En réalité, la politique d’une nation est commandée par la nature et la culture, autrement dit par l’histoire et la géographie. De ce point de vue, notre France éternelle est situe en Europe, en Occident (« Si vous respectez vos évêques, votre royaume d’en trouvera bien – 481 ») et elle est sur l »Atlantique, et elle a fait l’indépendance des États-Unis (George Washington). En conséquence sa politique est européenne, occidentale et atlantique. Cette politique commence par l’entente avec l’Angleterre (traite du 3 janvier 1815), face à la menace russo-prussienne; elle se renouvelle avec l’Entente Cordiale de 1904, et se prolonge avec l’amitié franco-américaine (cf. Conférence d’Algésiras – 1906) En 1917, ce sont les Etats-Unis qui assurent la victoire des Allies, dans le cadre du commandement intégré institue à Doullens, mars 1918. En 1940, la France envoie un message pathétique à Roosevelt (« for the record »). La France ne se rétablit qu’avec les accords économiques Weygand-Murphy et le débarquement Allié en novembre 1942. C’est lorsqu’elle pense que « l’antagonisme russo-américain lui offre des chances d’action exceptionnelles » qu’elle se destine à être broyée, ce qui fut fait à Dien Bien Phu (1954), Suez, 1956, Sakhiet et le contentieux franco-tunisien. Alors la dissuasion française, à l’heure des missiles russes hypersoniques, vous comprenez, ça vaut pour le comptoir du bar des Sports.

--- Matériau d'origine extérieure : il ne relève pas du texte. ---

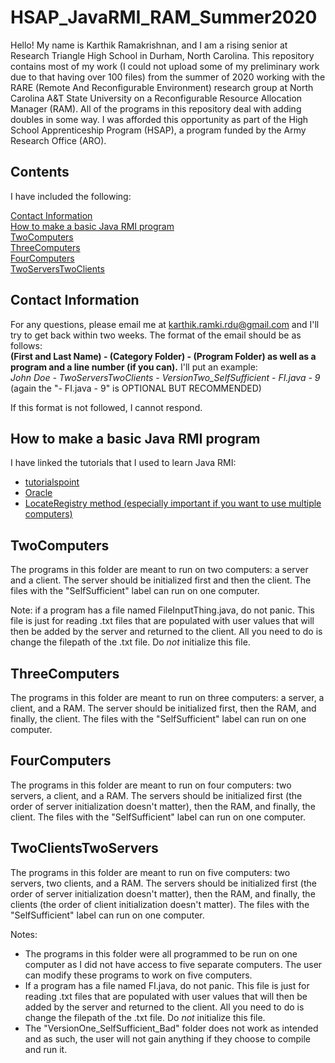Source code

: # HSAP_JavaRMI_RAM_Summer2020
Hello! My name is Karthik Ramakrishnan, and I am a rising senior at Research Triangle High School in Durham, North Carolina. This repository contains most of my work (I could not upload some of my preliminary work due to that having over 100 files) from the summer of 2020 working with the RARE (Remote And Reconfigurable Environment) research group at North Carolina A&T State University on a Reconfigurable Resource Allocation Manager (RAM). All of the programs in this repository deal with adding doubles in some way. I was afforded this opportunity as part of the High School Apprenticeship Program (HSAP), a program funded by the Army Research Office (ARO).

## Contents
I have included the following:<br/>

[Contact Information](https://github.com/K-Ramki/HSAP_JavaRMI_RAM_Summer2020#contact-information) <br/>
[How to make a basic Java RMI program](https://github.com/K-Ramki/HSAP_JavaRMI_RAM_Summer2020#how-to-make-a-basic-java-rmi-program) <br/>
[TwoComputers](https://github.com/K-Ramki/HSAP_JavaRMI_RAM_Summer2020#twocomputers) <br/>
[ThreeComputers](https://github.com/K-Ramki/HSAP_JavaRMI_RAM_Summer2020#threecomputers) <br/>
[FourComputers](https://github.com/K-Ramki/HSAP_JavaRMI_RAM_Summer2020#fourcomputers) <br/>
[TwoServersTwoClients](https://github.com/K-Ramki/HSAP_JavaRMI_RAM_Summer2020#twoclientstwoservers)

## Contact Information
For any questions, please email me at karthik.ramki.rdu@gmail.com and I'll try to get back within two weeks. The format of the email should be as follows:<br/>
**(First and Last Name) - (Category Folder) - (Program Folder) as well as a program and a line number (if you can).**
I'll put an example:<br/>
*John Doe - TwoServersTwoClients - VersionTwo_SelfSufficient - FI.java - 9*
(again the "- FI.java - 9" is OPTIONAL BUT RECOMMENDED)

If this format is not followed, I cannot respond.

## How to make a basic Java RMI program
I have linked the tutorials that I used to learn Java RMI:
* [tutorialspoint](https://www.tutorialspoint.com/java_rmi/java_rmi_introduction.htm) <br/>
* [Oracle](https://docs.oracle.com/javase/tutorial/rmi/) <br/>
* [LocateRegistry method (especially important if you want to use multiple computers)](https://docs.oracle.com/javase/7/docs/api/java/rmi/registry/LocateRegistry.html)

## TwoComputers
The programs in this folder are meant to run on two computers: a server and a client. The server should be initialized first and then the client. The files with the "SelfSufficient" label can run on one computer. <br/>

Note: if a program has a file named FileInputThing.java, do not panic. This file is just for reading .txt files that are populated with user values that will then be added by the server and returned to the client. All you need to do is change the filepath of the .txt file. Do *not* initialize this file.

## ThreeComputers
The programs in this folder are meant to run on three computers: a server, a client, and a RAM. The server should be initialized first, then the RAM, and finally, the client. The files with the "SelfSufficient" label can run on one computer.

## FourComputers
The programs in this folder are meant to run on four computers: two servers, a client, and a RAM. The servers should be initialized first (the order of server initialization doesn't matter), then the RAM, and finally, the client. The files with the "SelfSufficient" label can run on one computer.

## TwoClientsTwoServers
The programs in this folder are meant to run on five computers: two servers, two clients, and a RAM. The servers should be initialized first (the order of server initialization doesn't matter), then the RAM, and finally, the clients (the order of client initialization doesn't matter). The files with the "SelfSufficient" label can run on one computer.

Notes: 
* The programs in this folder were all programmed to be run on one computer as I did not have access to five separate computers. The user can modify these programs to work on five computers. <br/>
* If a program has a file named FI.java, do not panic. This file is just for reading .txt files that are populated with user values that will then be added by the server and returned to the client. All you need to do is change the filepath of the .txt file. Do *not* initialize this file. <br/>
* The "VersionOne_SelfSufficient_Bad" folder does not work as intended and as such, the user will not gain anything if they choose to compile and run it.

Certes, mais quel rapport ces articles ont-ils avec la ligne éditoriale et le périmètre géographique de couverture de Gavroche Thaïlande?
Puk Kalasin Merci beaucoup pour votre intérêt ! Notre ligne éditoriale, bien qu’elle se concentre principalement sur la Thaïlande et l’Asie du Sud-Est, aborde également des sujets concernant l’Asie du Sud-Est en Europe. Chaque semaine, nous publions aussi un éditorial rédigé par notre ami et coordinateur éditorial, Richard Werly, qui partage sa vision de la France vue de l’étranger. De nombreux lecteurs s’interrogent sur la France, et cet éditorial est conçu pour répondre à leurs préoccupations et éveiller leur intérêt.
j’ajouterai, si vous le permettez, que le périmètre géographique que doit envisager Gavroche, ce qu’il fait, peut être entendu comme celui de la Thaïlande au sens géographique strict, délimitée par ses frontières, il peut aussi être entendu au sens de l’Asie du Sud-Est (ASEAN) ou de l’Asie de l’Est ou du Nord et du Nord-ouest ou de l’Asie qu’il est malaisé de définir géographiquement : la partie asiatique de la Turquie ? La France n’est-elle pas la partie occidentale de l’Asie ? Et comment ignorer la place que l’Asie, dans ses acceptions géographiques différentes possibles, joue un rôle majeur dans la compréhension des rapports géopolitiques mondiaux auxquels l’Europe et la France, et même la Suisse, n’échappent pas.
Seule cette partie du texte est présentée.